## [Work to complete]
Give back the lines of the entries below exactly as written, from the first line to the line holding "system (can be turned off).", both included, with the pictures omitted.

[Saved data entries]
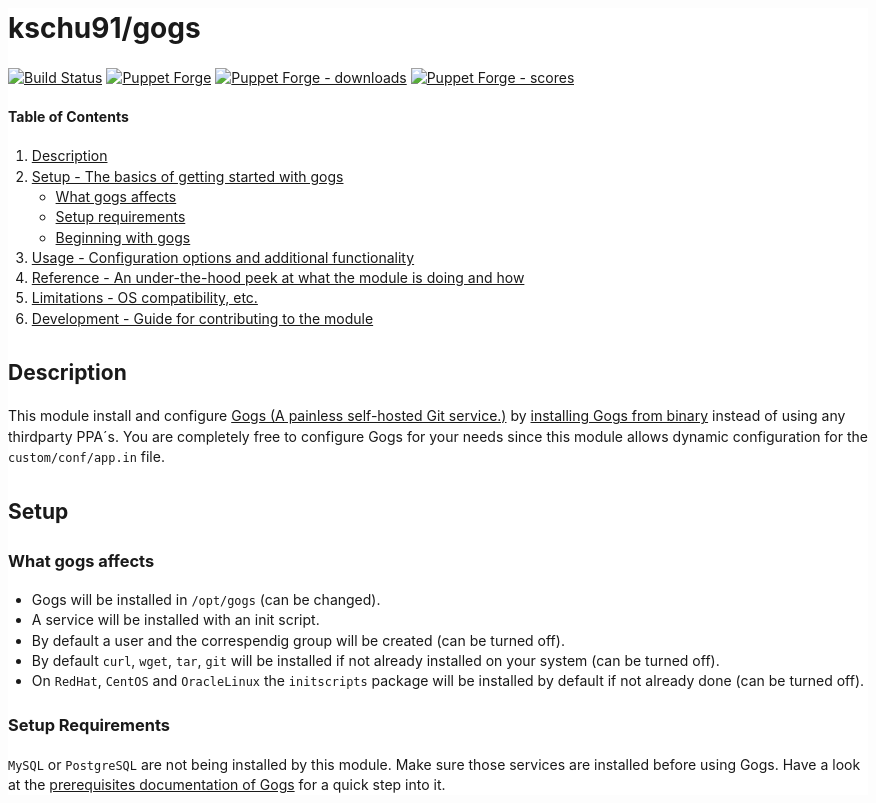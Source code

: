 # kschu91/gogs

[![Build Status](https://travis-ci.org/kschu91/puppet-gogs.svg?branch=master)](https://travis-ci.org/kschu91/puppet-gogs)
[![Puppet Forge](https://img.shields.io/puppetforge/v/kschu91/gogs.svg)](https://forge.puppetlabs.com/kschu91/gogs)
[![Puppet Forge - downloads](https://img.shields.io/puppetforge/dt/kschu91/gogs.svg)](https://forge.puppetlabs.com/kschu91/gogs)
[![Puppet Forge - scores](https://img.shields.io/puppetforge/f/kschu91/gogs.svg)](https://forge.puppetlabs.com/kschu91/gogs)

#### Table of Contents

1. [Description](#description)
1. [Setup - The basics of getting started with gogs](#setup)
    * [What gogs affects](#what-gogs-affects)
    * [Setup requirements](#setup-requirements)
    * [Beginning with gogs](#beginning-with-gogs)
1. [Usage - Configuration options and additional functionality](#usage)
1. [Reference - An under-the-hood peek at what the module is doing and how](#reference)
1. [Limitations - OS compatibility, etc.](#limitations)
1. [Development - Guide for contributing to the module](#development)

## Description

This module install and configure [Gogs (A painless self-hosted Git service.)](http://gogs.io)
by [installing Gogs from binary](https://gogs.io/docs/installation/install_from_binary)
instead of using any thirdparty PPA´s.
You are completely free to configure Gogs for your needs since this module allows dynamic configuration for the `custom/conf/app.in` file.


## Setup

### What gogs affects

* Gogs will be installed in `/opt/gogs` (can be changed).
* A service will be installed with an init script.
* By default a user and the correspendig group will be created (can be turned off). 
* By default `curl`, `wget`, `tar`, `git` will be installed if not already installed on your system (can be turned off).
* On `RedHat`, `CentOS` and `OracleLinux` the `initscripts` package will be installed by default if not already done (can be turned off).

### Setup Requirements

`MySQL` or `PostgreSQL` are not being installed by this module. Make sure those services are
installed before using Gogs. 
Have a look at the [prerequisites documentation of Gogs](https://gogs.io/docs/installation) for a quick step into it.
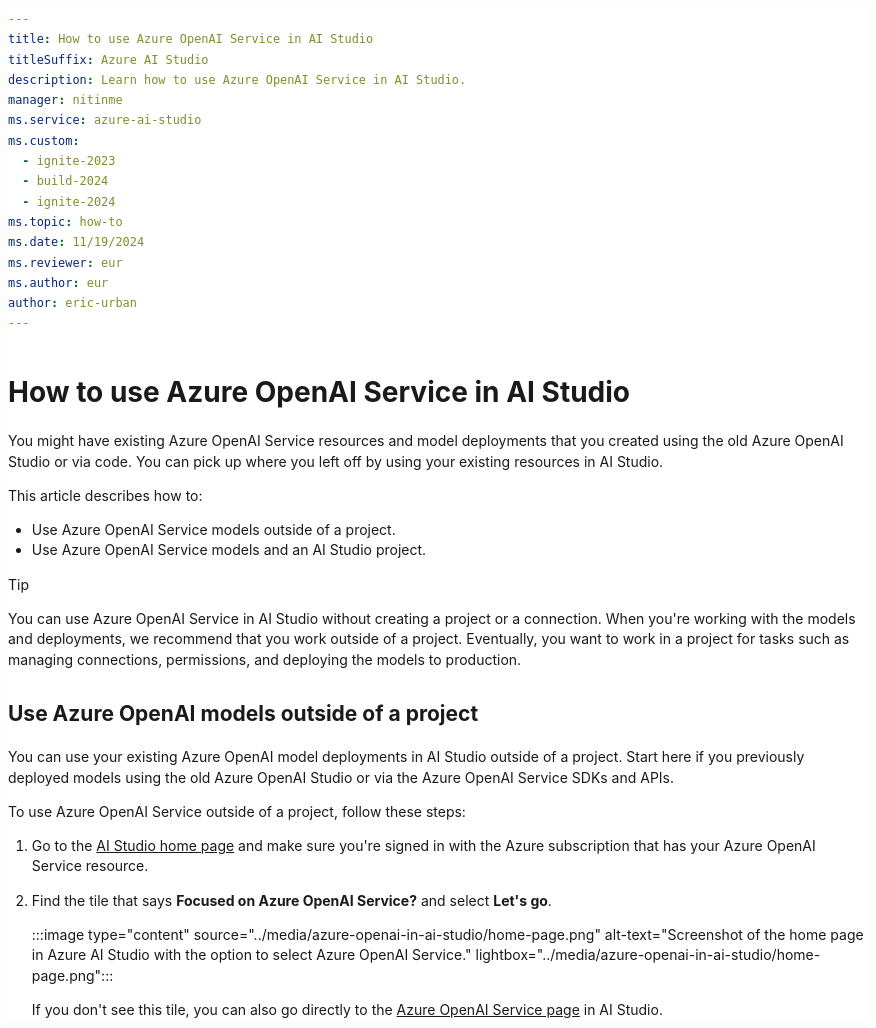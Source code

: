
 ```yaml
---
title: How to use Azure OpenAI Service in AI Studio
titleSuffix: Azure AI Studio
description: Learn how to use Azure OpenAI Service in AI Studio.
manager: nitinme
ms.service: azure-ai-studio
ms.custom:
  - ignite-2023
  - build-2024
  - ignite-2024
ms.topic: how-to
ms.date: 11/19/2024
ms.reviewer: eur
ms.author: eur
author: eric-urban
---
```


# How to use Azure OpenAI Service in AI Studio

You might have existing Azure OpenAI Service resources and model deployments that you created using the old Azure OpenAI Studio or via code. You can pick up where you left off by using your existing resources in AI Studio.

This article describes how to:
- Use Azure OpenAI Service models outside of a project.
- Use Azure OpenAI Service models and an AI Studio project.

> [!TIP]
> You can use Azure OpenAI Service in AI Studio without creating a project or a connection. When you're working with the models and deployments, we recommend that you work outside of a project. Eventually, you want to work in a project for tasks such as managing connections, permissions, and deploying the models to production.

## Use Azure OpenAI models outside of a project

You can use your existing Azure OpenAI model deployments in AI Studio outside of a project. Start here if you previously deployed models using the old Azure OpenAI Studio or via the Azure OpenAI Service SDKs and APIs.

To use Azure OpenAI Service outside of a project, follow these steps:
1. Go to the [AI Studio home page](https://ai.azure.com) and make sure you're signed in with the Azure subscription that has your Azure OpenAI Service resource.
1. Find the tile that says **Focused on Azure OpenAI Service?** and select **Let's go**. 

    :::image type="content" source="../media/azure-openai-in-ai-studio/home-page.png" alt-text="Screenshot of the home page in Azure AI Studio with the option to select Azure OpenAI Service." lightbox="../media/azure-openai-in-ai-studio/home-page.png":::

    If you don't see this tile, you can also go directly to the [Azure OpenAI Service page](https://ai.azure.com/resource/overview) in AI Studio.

## [Task solution]
Source code

: # kschu91/gogs

[![Build Status](https://travis-ci.org/kschu91/puppet-gogs.svg?branch=master)](https://travis-ci.org/kschu91/puppet-gogs)
[![Puppet Forge](https://img.shields.io/puppetforge/v/kschu91/gogs.svg)](https://forge.puppetlabs.com/kschu91/gogs)
[![Puppet Forge - downloads](https://img.shields.io/puppetforge/dt/kschu91/gogs.svg)](https://forge.puppetlabs.com/kschu91/gogs)
[![Puppet Forge - scores](https://img.shields.io/puppetforge/f/kschu91/gogs.svg)](https://forge.puppetlabs.com/kschu91/gogs)

#### Table of Contents

1. [Description](#description)
1. [Setup - The basics of getting started with gogs](#setup)
    * [What gogs affects](#what-gogs-affects)
    * [Setup requirements](#setup-requirements)
    * [Beginning with gogs](#beginning-with-gogs)
1. [Usage - Configuration options and additional functionality](#usage)
1. [Reference - An under-the-hood peek at what the module is doing and how](#reference)
1. [Limitations - OS compatibility, etc.](#limitations)
1. [Development - Guide for contributing to the module](#development)

## Description

This module install and configure [Gogs (A painless self-hosted Git service.)](http://gogs.io)
by [installing Gogs from binary](https://gogs.io/docs/installation/install_from_binary)
instead of using any thirdparty PPA´s.
You are completely free to configure Gogs for your needs since this module allows dynamic configuration for the `custom/conf/app.in` file.


## Setup

### What gogs affects

* Gogs will be installed in `/opt/gogs` (can be changed).
* A service will be installed with an init script.
* By default a user and the correspendig group will be created (can be turned off). 
* By default `curl`, `wget`, `tar`, `git` will be installed if not already installed on your system (can be turned off).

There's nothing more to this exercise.